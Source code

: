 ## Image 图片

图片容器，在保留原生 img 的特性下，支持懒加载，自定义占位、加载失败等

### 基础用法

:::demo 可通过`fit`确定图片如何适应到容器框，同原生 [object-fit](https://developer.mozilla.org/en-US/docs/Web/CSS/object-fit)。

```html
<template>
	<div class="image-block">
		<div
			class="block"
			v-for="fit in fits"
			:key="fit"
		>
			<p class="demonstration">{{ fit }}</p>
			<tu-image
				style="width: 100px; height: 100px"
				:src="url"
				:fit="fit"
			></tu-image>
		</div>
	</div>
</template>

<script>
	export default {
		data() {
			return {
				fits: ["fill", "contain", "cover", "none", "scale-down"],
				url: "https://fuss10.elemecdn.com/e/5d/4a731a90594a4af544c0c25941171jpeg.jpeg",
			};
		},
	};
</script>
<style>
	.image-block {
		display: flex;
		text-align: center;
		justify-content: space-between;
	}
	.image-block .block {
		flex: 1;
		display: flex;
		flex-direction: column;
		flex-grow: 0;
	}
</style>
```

────────────────────────────────────────

*Problem details*. Go through the entries above and copy out every line that includes the word "class".

*Task result*.
	<div class="image-block">
			class="block"
			<p class="demonstration">{{ fit }}</p>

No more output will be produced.